Ces sujets peuvent être délicats pour tout le monde, mais pour les personnes autistes ou handicapées mentales – qui ont souvent des difficultés de communication sociale – ils sont particulièrement difficiles. C’est pour cette raison que nos cours sont adaptés aux élèves, et qu’ils changent pour refléter ce que chaque élève veut et doit apprendre chaque jour.

Notre programme de base vise à décomposer les sujets que les adultes neurotypiques peuvent considérer comme allant de soi – flirt, rencontres, lecture du langage corporel, distinction entre lieux et sujets publics et privés, émotions, relations entre collègues de travail, soins personnels et concepts abstraits tels que l’amour et l’intimité.

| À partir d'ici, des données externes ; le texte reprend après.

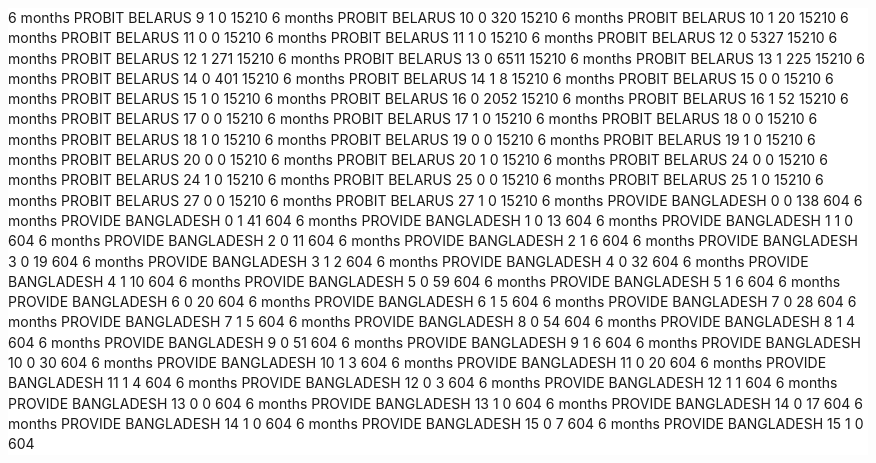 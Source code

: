 6 months    PROBIT           BELARUS                        9                 1        0   15210
6 months    PROBIT           BELARUS                        10                0      320   15210
6 months    PROBIT           BELARUS                        10                1       20   15210
6 months    PROBIT           BELARUS                        11                0        0   15210
6 months    PROBIT           BELARUS                        11                1        0   15210
6 months    PROBIT           BELARUS                        12                0     5327   15210
6 months    PROBIT           BELARUS                        12                1      271   15210
6 months    PROBIT           BELARUS                        13                0     6511   15210
6 months    PROBIT           BELARUS                        13                1      225   15210
6 months    PROBIT           BELARUS                        14                0      401   15210
6 months    PROBIT           BELARUS                        14                1        8   15210
6 months    PROBIT           BELARUS                        15                0        0   15210
6 months    PROBIT           BELARUS                        15                1        0   15210
6 months    PROBIT           BELARUS                        16                0     2052   15210
6 months    PROBIT           BELARUS                        16                1       52   15210
6 months    PROBIT           BELARUS                        17                0        0   15210
6 months    PROBIT           BELARUS                        17                1        0   15210
6 months    PROBIT           BELARUS                        18                0        0   15210
6 months    PROBIT           BELARUS                        18                1        0   15210
6 months    PROBIT           BELARUS                        19                0        0   15210
6 months    PROBIT           BELARUS                        19                1        0   15210
6 months    PROBIT           BELARUS                        20                0        0   15210
6 months    PROBIT           BELARUS                        20                1        0   15210
6 months    PROBIT           BELARUS                        24                0        0   15210
6 months    PROBIT           BELARUS                        24                1        0   15210
6 months    PROBIT           BELARUS                        25                0        0   15210
6 months    PROBIT           BELARUS                        25                1        0   15210
6 months    PROBIT           BELARUS                        27                0        0   15210
6 months    PROBIT           BELARUS                        27                1        0   15210
6 months    PROVIDE          BANGLADESH                     0                 0      138     604
6 months    PROVIDE          BANGLADESH                     0                 1       41     604
6 months    PROVIDE          BANGLADESH                     1                 0       13     604
6 months    PROVIDE          BANGLADESH                     1                 1        0     604
6 months    PROVIDE          BANGLADESH                     2                 0       11     604
6 months    PROVIDE          BANGLADESH                     2                 1        6     604
6 months    PROVIDE          BANGLADESH                     3                 0       19     604
6 months    PROVIDE          BANGLADESH                     3                 1        2     604
6 months    PROVIDE          BANGLADESH                     4                 0       32     604
6 months    PROVIDE          BANGLADESH                     4                 1       10     604
6 months    PROVIDE          BANGLADESH                     5                 0       59     604
6 months    PROVIDE          BANGLADESH                     5                 1        6     604
6 months    PROVIDE          BANGLADESH                     6                 0       20     604
6 months    PROVIDE          BANGLADESH                     6                 1        5     604
6 months    PROVIDE          BANGLADESH                     7                 0       28     604
6 months    PROVIDE          BANGLADESH                     7                 1        5     604
6 months    PROVIDE          BANGLADESH                     8                 0       54     604
6 months    PROVIDE          BANGLADESH                     8                 1        4     604
6 months    PROVIDE          BANGLADESH                     9                 0       51     604
6 months    PROVIDE          BANGLADESH                     9                 1        6     604
6 months    PROVIDE          BANGLADESH                     10                0       30     604
6 months    PROVIDE          BANGLADESH                     10                1        3     604
6 months    PROVIDE          BANGLADESH                     11                0       20     604
6 months    PROVIDE          BANGLADESH                     11                1        4     604
6 months    PROVIDE          BANGLADESH                     12                0        3     604
6 months    PROVIDE          BANGLADESH                     12                1        1     604
6 months    PROVIDE          BANGLADESH                     13                0        0     604
6 months    PROVIDE          BANGLADESH                     13                1        0     604
6 months    PROVIDE          BANGLADESH                     14                0       17     604
6 months    PROVIDE          BANGLADESH                     14                1        0     604
6 months    PROVIDE          BANGLADESH                     15                0        7     604
6 months    PROVIDE          BANGLADESH                     15                1        0     604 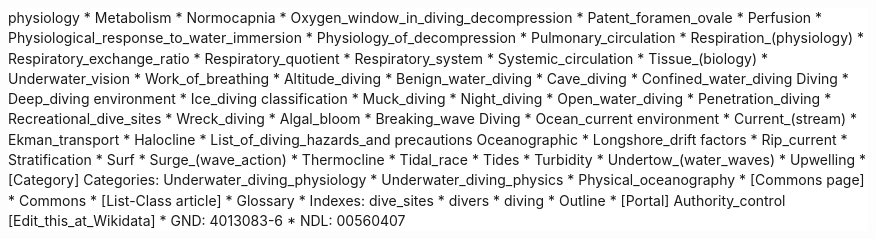 physiology      * Metabolism
                * Normocapnia
                * Oxygen_window_in_diving_decompression
                * Patent_foramen_ovale
                * Perfusion
                * Physiological_response_to_water_immersion
                * Physiology_of_decompression
                * Pulmonary_circulation
                * Respiration_(physiology)
                * Respiratory_exchange_ratio
                * Respiratory_quotient
                * Respiratory_system
                * Systemic_circulation
                * Tissue_(biology)
                * Underwater_vision
                * Work_of_breathing
                               * Altitude_diving
                               * Benign_water_diving
                               * Cave_diving
                               * Confined_water_diving
            Diving             * Deep_diving
            environment        * Ice_diving
            classification     * Muck_diving
                               * Night_diving
                               * Open_water_diving
                               * Penetration_diving
                               * Recreational_dive_sites
                               * Wreck_diving
                               * Algal_bloom
                               * Breaking_wave
Diving                         * Ocean_current
environment                    * Current_(stream)
                               * Ekman_transport
                               * Halocline
                               * List_of_diving_hazards_and
                                 precautions
            Oceanographic      * Longshore_drift
            factors            * Rip_current
                               * Stratification
                               * Surf
                               * Surge_(wave_action)
                               * Thermocline
                               * Tidal_race
                               * Tides
                               * Turbidity
                               * Undertow_(water_waves)
                               * Upwelling
    * [Category] Categories: Underwater_diving_physiology
    * Underwater_diving_physics
    * Physical_oceanography
    * [Commons page]
    * Commons
    * [List-Class article]
    * Glossary
    * Indexes: dive_sites
    * divers
    * diving
    * Outline
    * [Portal]
Authority_control [Edit_this_at_Wikidata]     * GND: 4013083-6
                                              * NDL: 00560407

Par exemple, au lieu de sauter directement à l’idée d’aller à un rendez-vous, nous le décomposons en étapes. D’abord l’attraction, puis les sentiments, puis la connaissance de quelqu’un. Si cela se passe bien, ils envisageront d’inviter l’autre personne à un rendez-vous. Une fois qu’un élève a un rendez-vous, la leçon porte davantage sur ce à quoi ressemblent les relations saines.

Nous nous concentrons sur la façon de créer la confiance, le respect, le soutien et la communication, et sur la fixation de limites. Savoir comment fonctionne une bonne communication entre amis peut aider les élèves à communiquer plus tard avec un partenaire romantique. Savoir ce qu’est la confiance entre les membres d’une famille peut les aider à repérer les problèmes dans les relations amoureuses.

Pour nous tous, y compris les adultes autistes, l’éducation sexuelle ne doit pas se limiter à la mécanique du sexe. Elle doit porter sur les relations avec les autres et avec soi-même, sur les relations sexuelles protégées, le consentement et l’autonomie corporelle.

Les adultes autistes ou handicapés mentaux ont besoin de lieux sûrs pour poser des questions honnêtes sur tous ces aspects – sans honte. J’espère que le travail que nous faisons pourra devenir la norme. En attendant, je veillerai à ce que la porte de ma classe soit toujours ouverte à tous ceux qui le souhaitent.

Liana Marks donne des cours de sexualité pour adultes à Milestones, une organisation à but non lucratif de Northampton, dans le Massachusetts.